Jones was the son of a businessman, merchant and planter, Charles Colcock Jones Sr,. who had profound ancestry in coastal Georgia. Charles Jones Sr. was born at Liberty Hall, his father's plantation in Liberty County. He began a career of faith when he was only 17 years old, which prepared Jones for the Presbyterian ministry at Phillips Academy in the early 1800s. He also attended the Andover Theological Seminary two years later and continued his education at the Princeton Theological Seminary until 1830. In 1846, Jones received an honorary doctor of divinity degree from Jefferson College in Canonsburg, Pa.
While in the north, Jones became brokenhearted over the morality of others owning other human beings as slaves. With this dilemma in mind, he returned to Liberty County to become a planter. During this plantation endeavor, he became a missionary to slaves. In 1830, Jones married his first cousin, Mary Jones; they had four children, of which only three survived to maturity.
The Jones family was unique because of patriarch Charles Colcock Jones Sr.'s reputation as a benevolent slaveholder and his mission to provide slaves an oral, religious education.
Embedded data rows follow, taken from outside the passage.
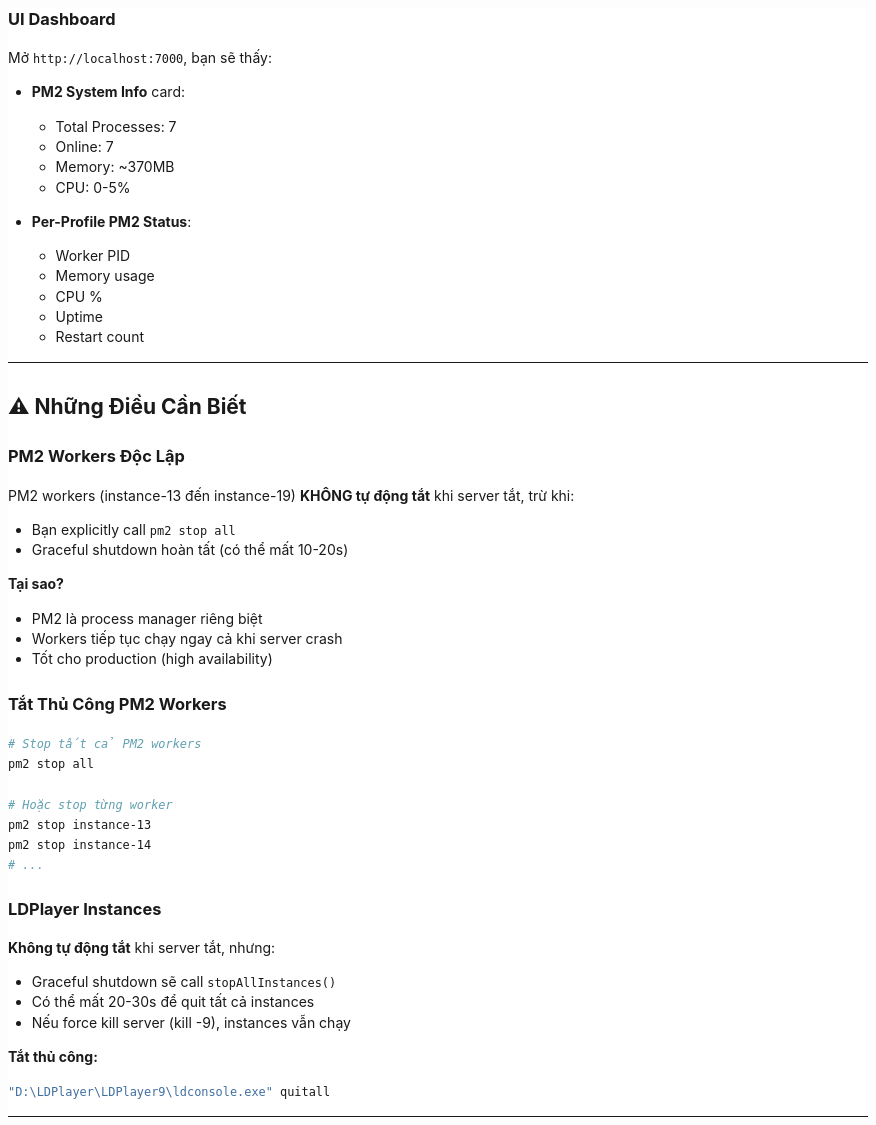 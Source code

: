 ### UI Dashboard

Mở `http://localhost:7000`, bạn sẽ thấy:

- **PM2 System Info** card:
  - Total Processes: 7
  - Online: 7
  - Memory: ~370MB
  - CPU: 0-5%

- **Per-Profile PM2 Status**:
  - Worker PID
  - Memory usage
  - CPU %
  - Uptime
  - Restart count

---

## ⚠️ Những Điều Cần Biết

### PM2 Workers Độc Lập

PM2 workers (instance-13 đến instance-19) **KHÔNG tự động tắt** khi server tắt, trừ khi:
- Bạn explicitly call `pm2 stop all`
- Graceful shutdown hoàn tất (có thể mất 10-20s)

**Tại sao?**
- PM2 là process manager riêng biệt
- Workers tiếp tục chạy ngay cả khi server crash
- Tốt cho production (high availability)

### Tắt Thủ Công PM2 Workers

```bash
# Stop tất cả PM2 workers
pm2 stop all

# Hoặc stop từng worker
pm2 stop instance-13
pm2 stop instance-14
# ...
```

### LDPlayer Instances

**Không tự động tắt** khi server tắt, nhưng:
- Graceful shutdown sẽ call `stopAllInstances()`
- Có thể mất 20-30s để quit tất cả instances
- Nếu force kill server (kill -9), instances vẫn chạy

**Tắt thủ công:**
```bash
"D:\LDPlayer\LDPlayer9\ldconsole.exe" quitall
```

---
But in other ways, the Joneses were very much like their Liberty County neighbors after the war. They lost the source of their wealth, experimented with different labor-management practices, struggled to re-establish their plantations and reap a modest profit, argued with unscrupulous white overseers, and attempted to find "suitable" buyers for their Lowcountry properties. And they, like many of their wealthy neighbors, left the area after several years of suffering poor returns from their plantations.
Jones served as pastor of the First Presbyterian Church of Savannah from 1831 to 1832, and later became a professor of church history at Columbia Theological Seminary in Columbia, S.C., from 1835 to 1838. In 1839, he returned to his passion of doing missionary work, and again became a professor at Columbia Seminary from 1847 to 1850. Charles Colcock Jones Sr. then moved to Philadelphia and served as corresponding secretary of the Board of Domestic Missions of the Presbyterian Church until 1853, when his health failed and he returned to Liberty County. Jones spent the remainder of his life supervising his three plantations, while continuing to evangelize slaves. Aside from many tracts and papers, Charles Colcock Jones Sr. wrote and published "The Religious Instruction of the Negroes in the United States" and "A History of the Church of God." Trying to spread the word, Jones agreed to have his writing, "Catechism of Scripture Doctrine and Practice" translated into Armenian and Chinese.
In 1972, literary critic Robert Manson Myers published a collection of the Jones family letters in "The Children of Pride," a work of more than 1,800 pages, and the book won a 1973 National Book Award. In 2005, historian Erskine Clarke published "Dwelling Place: A Plantation Epic" based on an even larger collection of Jones family correspondence.